Mother Mectilde grieves over priests who celebrate Holy Mass hastily, irreverently, carelessly, or without a suitable preparation and thanksgiving. She grieves over priests who offer the Holy Sacrifice having a material interest in mind, that is, the stipend or offering of the faithful. She grieves over priests who ascend the altar in a state of grave sin and, thus, offend Our Lord by their sacrilege.
None of these concerns of Mectilde de Bar, and none of her motives for reparation are limited to 17th century France. They are, in fact, as relevant today as they were four hundred years ago.
Mother Mectilde was a friend and correspondent of Saint John Eudes.
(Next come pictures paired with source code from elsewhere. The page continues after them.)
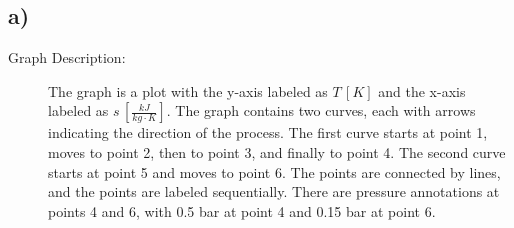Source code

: 

\subsection*{a)}
\begin{description}
    \item[Graph Description:] The graph is a plot with the y-axis labeled as \( T \, [K] \) and the x-axis labeled as \( s \, [\frac{kJ}{kg \cdot K}] \). The graph contains two curves, each with arrows indicating the direction of the process. The first curve starts at point 1, moves to point 2, then to point 3, and finally to point 4. The second curve starts at point 5 and moves to point 6. The points are connected by lines, and the points are labeled sequentially. There are pressure annotations at points 4 and 6, with 0.5 bar at point 4 and 0.15 bar at point 6.
\end{description}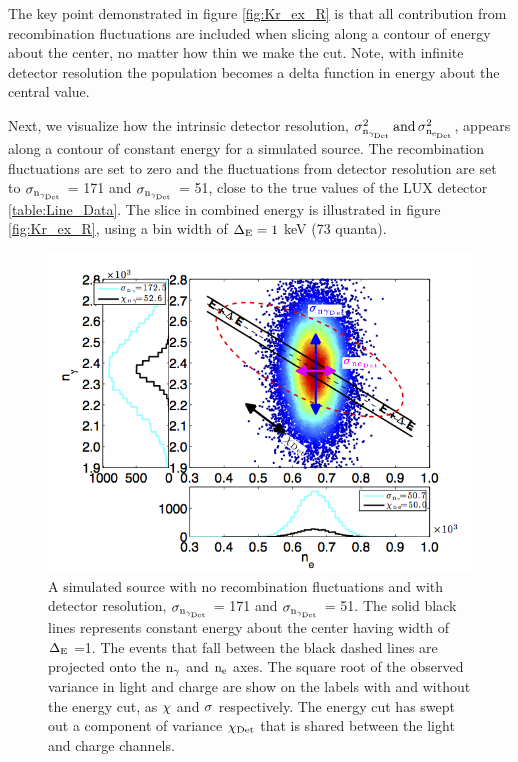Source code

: \noindent The key point demonstrated in figure \ref{fig:Kr_ex_R} is that all contribution from recombination fluctuations are included when slicing along a contour of energy about the center, no matter how thin we make the cut. Note, with infinite detector resolution the population becomes a delta function in energy about the central value.

Next, we visualize how the intrinsic detector resolution, $\rm \sigma_{n_{\gamma_{Det}}}^2 \,and\, \sigma_{n_{e_{Det}}}^2 $, appears along a contour of constant energy for a simulated \KrCal source. The recombination fluctuations are set to zero and the fluctuations from detector resolution are set to $\rm \sigma_{n_{\gamma_{Det}}}$ = 171 and $\rm \sigma_{n_{\gamma_{Det}}}$ = 51, close to the true values of the LUX detector \ref{table:Line_Data}. The slice in combined energy is illustrated in figure \ref{fig:Kr_ex_R}, using a bin width of $\rm \Delta_E = 1$ keV (73 quanta).

\renewcommand{\baselinestretch}{1}
\small\normalsize
 \begin{figure}[h!]\centering
\includegraphics[width=160mm]{Chapter_Flucs/Figures/Ex_Plots/EX_Stat_Kr_.png}
\caption{A simulated \KrCal source with no recombination fluctuations and with detector resolution, $\rm \sigma_{n_{\gamma_{Det}}}$ = 171 and $\rm \sigma_{n_{\gamma_{Det}}}$ = 51. The solid black lines represents constant energy about the center having width of $\rm \Delta_E$ =1. The events that fall between the black dashed lines are projected onto the $\rm n_\gamma$ and $\rm n_e$ axes. The square root of the observed variance in light and charge are show on the labels with and without the energy cut, as $\rm \chi$ and $\rm \sigma$ respectively. The energy cut has swept out a component of variance $\rm \chi_{Det}$ that is shared between the light and charge channels. }
\label{fig:Kr_ex_Stat}
\end{figure}
\renewcommand{\baselinestretch}{2}
\small\normalsize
She reflects the Norman missionary’s understanding of the priesthood, derived from that of Pierre de Bérulle and the other luminaries of the École française. She saw to it that the Feast of Jesus Christ, Eternal High Priest, for which Saint John Eudes composed the Proper Office, was celebrated in the monasteries of her Institute.
In The Priest, His Dignity and Obligations, Saint John Eudes writes:
The priest is a mediator between God and man, causing the Eternal Father to be known, loved, adored and served, as well as feared, by men. His office is to make known the will of God to men, urging them to be faithful to their every duty. His concern is to be devoted unceasingly to “the things that appertain to God” (Heb. 5, 1).
The priest is one of the chief parts of the Mystical Body of Christ because he occupies the principal parts of that Body, namely, the head, the eyes, the mouth, the tongue and the heart. He is the head with the Chief Shepherd, sharing the right to rule and govern in His place. He is the eyes watching over the other members to enlighten and guide them, and to weep over them when they sin.
The priest is the mouth and the tongue to speak the language of heaven, to utter on all occasions the words of eternity. He is the heart circulating the blood stream of Christ’s Precious Blood to quicken and vivify the other members, that their works and functions may be ennobled and perfected.
A holy priest is a saviour and another Christ, taking the Master’s place on earth, representing Him,clothed with His authority, acting in His name, adorned with His qualifications, exercising His judgment on earth in the tribunal of penance. He is consecrated to exercise the highest functions Christ ever performed on earth, to continue the work of salvation. In imitation of His Redeemer he gives himself, mind, heart, affections, strength, time, all for God. He is ever ready to sacrifice his very blood and even life itself to procure the salvation of souls, particularly those of his own flock.
He is a god, living and walking on earth; a god by grace and by participation, clothed with the perfections and attributes of God, namely, His divine authority, power, justice, mercy, charity, benignity, purity and holiness. He is a god delegated to carry on God’s noblest works, the sacerdotal and pastoral duties, as great Saint Dionysius says: Omnium divinorum divinissimum est cooperari Deo in salutem animarum. “The most divine of all divine things is to cooperate with God in the salvation of souls.”
Saint Gregory Nazianzen asserts that the priest is a “God who makes gods,” Deus deos efficiens, that is, Christians who are given the name of gods in Sacred Scripture.